- [Task statement]: Give the records again. Keep them exact and leave out the images.

- [Source information]:
Content starts

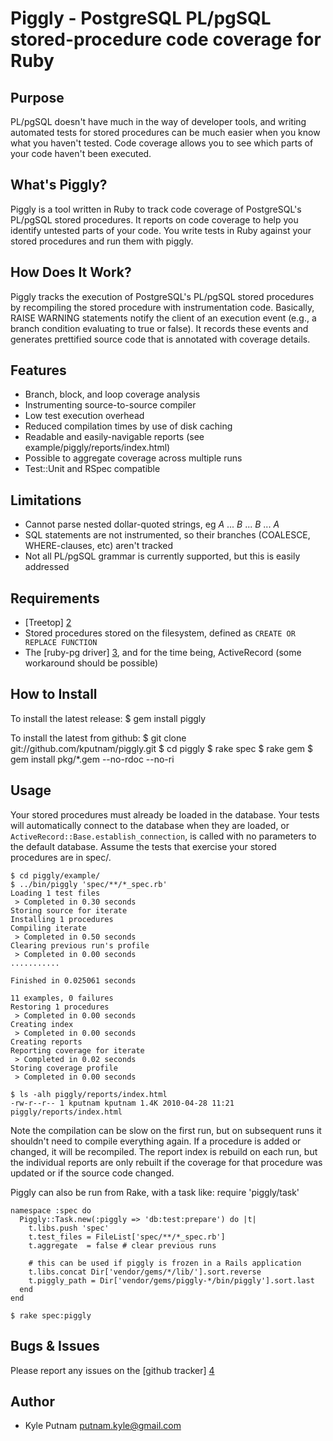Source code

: # Piggly - PostgreSQL PL/pgSQL stored-procedure code coverage for Ruby

## Purpose

PL/pgSQL doesn't have much in the way of developer tools, and writing automated tests for
stored procedures can be much easier when you know what you haven't tested. Code coverage
allows you to see which parts of your code haven't been executed.

## What's Piggly?

Piggly is a tool written in Ruby to track code coverage of PostgreSQL's PL/pgSQL stored
procedures. It reports on code coverage to help you identify untested parts of your code.  You
write tests in Ruby against your stored procedures and run them with piggly.

## How Does It Work?

Piggly tracks the execution of PostgreSQL's PL/pgSQL stored procedures by recompiling
the stored procedure with instrumentation code. Basically, RAISE WARNING statements notify the
client of an execution event (e.g., a branch condition evaluating to true or false). It records
these events and generates prettified source code that is annotated with coverage details.

## Features

* Branch, block, and loop coverage analysis
* Instrumenting source-to-source compiler
* Low test execution overhead
* Reduced compilation times by use of disk caching
* Readable and easily-navigable reports (see example/piggly/reports/index.html)
* Possible to aggregate coverage across multiple runs
* Test::Unit and RSpec compatible

## Limitations

* Cannot parse nested dollar-quoted strings, eg $A$ ... $B$ ... $B$ ... $A$
* SQL statements are not instrumented, so their branches (COALESCE, WHERE-clauses, etc) aren't tracked
* Not all PL/pgSQL grammar is currently supported, but this is easily addressed

## Requirements

* [Treetop] [2]
* Stored procedures stored on the filesystem, defined as `CREATE OR REPLACE FUNCTION`
* The [ruby-pg driver] [3], and for the time being, ActiveRecord (some workaround should be possible)

## How to Install

To install the latest release:
    $ gem install piggly

To install the latest from github:
    $ git clone git://github.com/kputnam/piggly.git
    $ cd piggly
    $ rake spec
    $ rake gem
    $ gem install pkg/*.gem --no-rdoc --no-ri

## Usage

Your stored procedures must already be loaded in the database. Your tests will automatically connect
to the database when they are loaded, or `ActiveRecord::Base.establish_connection`, is called with
no parameters to the default database. Assume the tests that exercise your stored procedures are in spec/.  

    $ cd piggly/example/
    $ ../bin/piggly 'spec/**/*_spec.rb'
    Loading 1 test files
     > Completed in 0.30 seconds
    Storing source for iterate
    Installing 1 procedures
    Compiling iterate
     > Completed in 0.50 seconds
    Clearing previous run's profile
     > Completed in 0.00 seconds
    ...........

    Finished in 0.025061 seconds

    11 examples, 0 failures
    Restoring 1 procedures
     > Completed in 0.00 seconds
    Creating index
     > Completed in 0.00 seconds
    Creating reports
    Reporting coverage for iterate
     > Completed in 0.02 seconds
    Storing coverage profile
     > Completed in 0.00 seconds

    $ ls -alh piggly/reports/index.html
    -rw-r--r-- 1 kputnam kputnam 1.4K 2010-04-28 11:21 piggly/reports/index.html

Note the compilation can be slow on the first run, but on subsequent runs it shouldn't need
to compile everything again. If a procedure is added or changed, it will be recompiled. The
report index is rebuild on each run, but the individual reports are only rebuilt if the
coverage for that procedure was updated or if the source code changed.

Piggly can also be run from Rake, with a task like:
    require 'piggly/task'

    namespace :spec do
      Piggly::Task.new(:piggly => 'db:test:prepare') do |t|
        t.libs.push 'spec'
        t.test_files = FileList['spec/**/*_spec.rb']
        t.aggregate  = false # clear previous runs

        # this can be used if piggly is frozen in a Rails application
        t.libs.concat Dir['vendor/gems/*/lib/'].sort.reverse
        t.piggly_path = Dir['vendor/gems/piggly-*/bin/piggly'].sort.last
      end
    end

    $ rake spec:piggly

## Bugs & Issues

Please report any issues on the [github tracker] [4]

## Author

* Kyle Putnam <putnam.kyle@gmail.com>

  [1]: http://github.com/relevance/rcov/
  [2]: http://github.com/nathansobo/treetop
  [3]: http://bitbucket.org/ged/ruby-pg/
  [4]: http://github.com/kputnam/piggly/issues

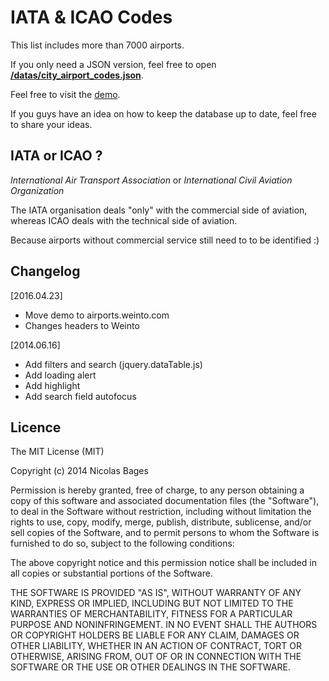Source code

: # IATA & ICAO Codes

This list includes more than 7000 airports.

If you only need a JSON version, feel free to open **[/datas/city_airport_codes.json](/datas/city_airport_codes.json)**.

Feel free to visit the [demo](http://airports.weinto.com).

If you guys have an idea on how to keep the database up to date, feel free to share your ideas.

## IATA or ICAO ?

*International Air Transport Association* or *International Civil Aviation Organization*

The IATA organisation deals "only" with the commercial side of aviation, whereas ICAO deals with the technical side of aviation. 

Because airports without commercial service still need to to be identified :)

## Changelog

[2016.04.23]
- Move demo to airports.weinto.com
- Changes headers to Weinto 

[2014.06.16]
- Add filters and search (jquery.dataTable.js)
- Add loading alert
- Add highlight
- Add search field autofocus


## Licence

The MIT License (MIT)

Copyright (c) 2014 Nicolas Bages

Permission is hereby granted, free of charge, to any person obtaining a copy
of this software and associated documentation files (the "Software"), to deal
in the Software without restriction, including without limitation the rights
to use, copy, modify, merge, publish, distribute, sublicense, and/or sell
copies of the Software, and to permit persons to whom the Software is
furnished to do so, subject to the following conditions:

The above copyright notice and this permission notice shall be included in all
copies or substantial portions of the Software.

THE SOFTWARE IS PROVIDED "AS IS", WITHOUT WARRANTY OF ANY KIND, EXPRESS OR
IMPLIED, INCLUDING BUT NOT LIMITED TO THE WARRANTIES OF MERCHANTABILITY,
FITNESS FOR A PARTICULAR PURPOSE AND NONINFRINGEMENT. IN NO EVENT SHALL THE
AUTHORS OR COPYRIGHT HOLDERS BE LIABLE FOR ANY CLAIM, DAMAGES OR OTHER
LIABILITY, WHETHER IN AN ACTION OF CONTRACT, TORT OR OTHERWISE, ARISING FROM,
OUT OF OR IN CONNECTION WITH THE SOFTWARE OR THE USE OR OTHER DEALINGS IN THE
SOFTWARE.
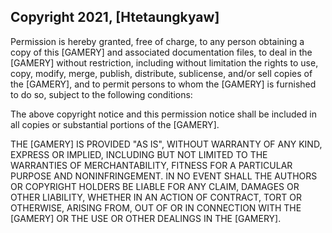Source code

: ## Copyright 2021, [Htetaungkyaw]

Permission is hereby granted, free of charge, to any person obtaining a copy of this [GAMERY] and associated documentation files, to deal in the [GAMERY] without restriction, including without limitation the rights to use, copy, modify, merge, publish, distribute, sublicense, and/or sell copies of the [GAMERY], and to permit persons to whom the [GAMERY] is furnished to do so, subject to the following conditions:

The above copyright notice and this permission notice shall be included in all copies or substantial portions of the [GAMERY].

THE [GAMERY] IS PROVIDED "AS IS", WITHOUT WARRANTY OF ANY KIND, EXPRESS OR IMPLIED, INCLUDING BUT NOT LIMITED TO THE WARRANTIES OF MERCHANTABILITY, FITNESS FOR A PARTICULAR PURPOSE AND NONINFRINGEMENT. IN NO EVENT SHALL THE AUTHORS OR COPYRIGHT HOLDERS BE LIABLE FOR ANY CLAIM, DAMAGES OR OTHER LIABILITY, WHETHER IN AN ACTION OF CONTRACT, TORT OR OTHERWISE, ARISING FROM, OUT OF OR IN CONNECTION WITH THE [GAMERY] OR THE USE OR OTHER DEALINGS IN THE [GAMERY].
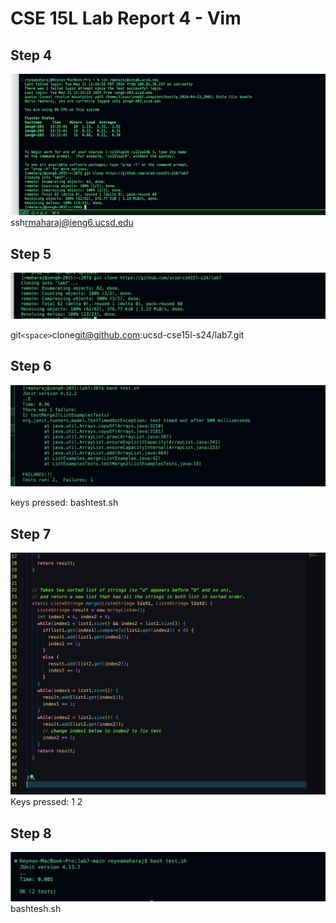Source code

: # CSE 15L Lab Report 4 - Vim 

## Step 4

![Image](ahahello.jpg)
ssh<space>rmaharaj@ieng6.ucsd.edu<enter>


## Step 5
![Image](secondpart.jpg)

git`<space>`clone<space>git@github.com:ucsd-cse15l-s24/lab7.git<enter>

## Step 6
![Image](testfailnow.jpg)

keys pressed: bash<space>test.sh<enter>


## Step 7
![Image](testpassed.jpg)
Keys pressed: <delete>1 2 

## Step 8
![Image](testbash.jpg)
bash<enter>tesh.sh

Content ends

- [Solution to this problem]:
Source code

: # Piggly - PostgreSQL PL/pgSQL stored-procedure code coverage for Ruby

## Purpose

PL/pgSQL doesn't have much in the way of developer tools, and writing automated tests for
stored procedures can be much easier when you know what you haven't tested. Code coverage
allows you to see which parts of your code haven't been executed.

## What's Piggly?

Piggly is a tool written in Ruby to track code coverage of PostgreSQL's PL/pgSQL stored
procedures. It reports on code coverage to help you identify untested parts of your code.  You
write tests in Ruby against your stored procedures and run them with piggly.

## How Does It Work?

Piggly tracks the execution of PostgreSQL's PL/pgSQL stored procedures by recompiling
the stored procedure with instrumentation code. Basically, RAISE WARNING statements notify the
client of an execution event (e.g., a branch condition evaluating to true or false). It records
these events and generates prettified source code that is annotated with coverage details.

## Features

* Branch, block, and loop coverage analysis
* Instrumenting source-to-source compiler
* Low test execution overhead
* Reduced compilation times by use of disk caching
* Readable and easily-navigable reports (see example/piggly/reports/index.html)
* Possible to aggregate coverage across multiple runs
* Test::Unit and RSpec compatible

## Limitations

* Cannot parse nested dollar-quoted strings, eg $A$ ... $B$ ... $B$ ... $A$
* SQL statements are not instrumented, so their branches (COALESCE, WHERE-clauses, etc) aren't tracked
* Not all PL/pgSQL grammar is currently supported, but this is easily addressed

## Requirements

* [Treetop] [2]
* Stored procedures stored on the filesystem, defined as `CREATE OR REPLACE FUNCTION`
* The [ruby-pg driver] [3], and for the time being, ActiveRecord (some workaround should be possible)

## How to Install

To install the latest release:
    $ gem install piggly

To install the latest from github:
    $ git clone git://github.com/kputnam/piggly.git
    $ cd piggly
    $ rake spec
    $ rake gem
    $ gem install pkg/*.gem --no-rdoc --no-ri

## Usage

Your stored procedures must already be loaded in the database. Your tests will automatically connect
to the database when they are loaded, or `ActiveRecord::Base.establish_connection`, is called with
no parameters to the default database. Assume the tests that exercise your stored procedures are in spec/.  

    $ cd piggly/example/
    $ ../bin/piggly 'spec/**/*_spec.rb'
    Loading 1 test files
     > Completed in 0.30 seconds
    Storing source for iterate
    Installing 1 procedures
    Compiling iterate
     > Completed in 0.50 seconds
    Clearing previous run's profile
     > Completed in 0.00 seconds
    ...........

    Finished in 0.025061 seconds

    11 examples, 0 failures
    Restoring 1 procedures
     > Completed in 0.00 seconds
    Creating index
     > Completed in 0.00 seconds
    Creating reports
    Reporting coverage for iterate
     > Completed in 0.02 seconds
    Storing coverage profile
     > Completed in 0.00 seconds

    $ ls -alh piggly/reports/index.html
    -rw-r--r-- 1 kputnam kputnam 1.4K 2010-04-28 11:21 piggly/reports/index.html

Note the compilation can be slow on the first run, but on subsequent runs it shouldn't need
to compile everything again. If a procedure is added or changed, it will be recompiled. The
report index is rebuild on each run, but the individual reports are only rebuilt if the
coverage for that procedure was updated or if the source code changed.

Piggly can also be run from Rake, with a task like:
    require 'piggly/task'

    namespace :spec do
      Piggly::Task.new(:piggly => 'db:test:prepare') do |t|
        t.libs.push 'spec'
        t.test_files = FileList['spec/**/*_spec.rb']
        t.aggregate  = false # clear previous runs

        # this can be used if piggly is frozen in a Rails application
        t.libs.concat Dir['vendor/gems/*/lib/'].sort.reverse
        t.piggly_path = Dir['vendor/gems/piggly-*/bin/piggly'].sort.last
      end
    end

    $ rake spec:piggly

## Bugs & Issues

Please report any issues on the [github tracker] [4]

## Author

* Kyle Putnam <putnam.kyle@gmail.com>

  [1]: http://github.com/relevance/rcov/
  [2]: http://github.com/nathansobo/treetop
  [3]: http://bitbucket.org/ged/ruby-pg/
  [4]: http://github.com/kputnam/piggly/issues

Source code

: # IATA & ICAO Codes

This list includes more than 7000 airports.

If you only need a JSON version, feel free to open **[/datas/city_airport_codes.json](/datas/city_airport_codes.json)**.

Feel free to visit the [demo](http://airports.weinto.com).

If you guys have an idea on how to keep the database up to date, feel free to share your ideas.

## IATA or ICAO ?

*International Air Transport Association* or *International Civil Aviation Organization*

The IATA organisation deals "only" with the commercial side of aviation, whereas ICAO deals with the technical side of aviation. 

Because airports without commercial service still need to to be identified :)

## Changelog

[2016.04.23]
- Move demo to airports.weinto.com
- Changes headers to Weinto 

[2014.06.16]
- Add filters and search (jquery.dataTable.js)
- Add loading alert
- Add highlight
- Add search field autofocus


## Licence

The MIT License (MIT)

Copyright (c) 2014 Nicolas Bages

Permission is hereby granted, free of charge, to any person obtaining a copy
of this software and associated documentation files (the "Software"), to deal
in the Software without restriction, including without limitation the rights
to use, copy, modify, merge, publish, distribute, sublicense, and/or sell
copies of the Software, and to permit persons to whom the Software is
furnished to do so, subject to the following conditions:

The above copyright notice and this permission notice shall be included in all
copies or substantial portions of the Software.

THE SOFTWARE IS PROVIDED "AS IS", WITHOUT WARRANTY OF ANY KIND, EXPRESS OR
IMPLIED, INCLUDING BUT NOT LIMITED TO THE WARRANTIES OF MERCHANTABILITY,
FITNESS FOR A PARTICULAR PURPOSE AND NONINFRINGEMENT. IN NO EVENT SHALL THE
AUTHORS OR COPYRIGHT HOLDERS BE LIABLE FOR ANY CLAIM, DAMAGES OR OTHER
LIABILITY, WHETHER IN AN ACTION OF CONTRACT, TORT OR OTHERWISE, ARISING FROM,
OUT OF OR IN CONNECTION WITH THE SOFTWARE OR THE USE OR OTHER DEALINGS IN THE
SOFTWARE.
Source code

: ## Copyright 2021, [Htetaungkyaw]

Permission is hereby granted, free of charge, to any person obtaining a copy of this [GAMERY] and associated documentation files, to deal in the [GAMERY] without restriction, including without limitation the rights to use, copy, modify, merge, publish, distribute, sublicense, and/or sell copies of the [GAMERY], and to permit persons to whom the [GAMERY] is furnished to do so, subject to the following conditions:

The above copyright notice and this permission notice shall be included in all copies or substantial portions of the [GAMERY].

THE [GAMERY] IS PROVIDED "AS IS", WITHOUT WARRANTY OF ANY KIND, EXPRESS OR IMPLIED, INCLUDING BUT NOT LIMITED TO THE WARRANTIES OF MERCHANTABILITY, FITNESS FOR A PARTICULAR PURPOSE AND NONINFRINGEMENT. IN NO EVENT SHALL THE AUTHORS OR COPYRIGHT HOLDERS BE LIABLE FOR ANY CLAIM, DAMAGES OR OTHER LIABILITY, WHETHER IN AN ACTION OF CONTRACT, TORT OR OTHERWISE, ARISING FROM, OUT OF OR IN CONNECTION WITH THE [GAMERY] OR THE USE OR OTHER DEALINGS IN THE [GAMERY].
Source code

: # CSE 15L Lab Report 4 - Vim 

## Step 4

![Image](ahahello.jpg)
ssh<space>rmaharaj@ieng6.ucsd.edu<enter>


## Step 5
![Image](secondpart.jpg)

git`<space>`clone<space>git@github.com:ucsd-cse15l-s24/lab7.git<enter>

## Step 6
![Image](testfailnow.jpg)

keys pressed: bash<space>test.sh<enter>


## Step 7
![Image](testpassed.jpg)
Keys pressed: <delete>1 2 

## Step 8
![Image](testbash.jpg)
bash<enter>tesh.sh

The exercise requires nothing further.